日本は世界有数の自然災害の多発国であり、地震、台風、大雨への備えや対応において、子どもを守る仕組みが求められています。また、2020年初頭からの新型コロナウイルス感染症の世界的拡大に伴い、感染そのもののリスクだけでなく、その社会的、経済的影響により、子どもたちはより脆弱な立場に置かれ、子どもたちの権利が脅かされました。このように緊急下では子どもたちの抱えるリスクがさらに深刻化し、これまで以上に子どもたちを守る取り組みが必要となります。

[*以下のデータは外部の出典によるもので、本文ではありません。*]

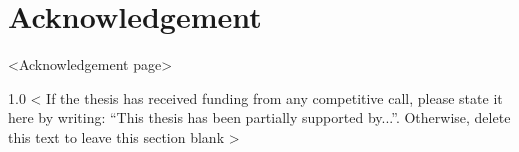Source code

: %
\section*{Acknowledgement}
\label{sec::acknowledgement}


<Acknowledgement page>

\vspace{\fill}
\begin{spacing}{1.0}
< If the thesis has received funding from any competitive call, please state it here by writing: “This thesis has been partially supported by...”. Otherwise, delete this text to leave this section blank >
\end{spacing}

本書は、緊急人道支援関係者のみならず、緊急時に子ども支援に携わるすべての関係者を対象としています。本書が、支援の計画や実施の際に活用され、子どもたちを守る一助となることを願っております。」

セーブ・ザ・チルドレンを含むCPMS第2版監訳チームは、CPMS第2版紹介イベントや研修などを現在企画しております。詳しくは、今後、団体ウェブサイトなどでお知らせする予定です。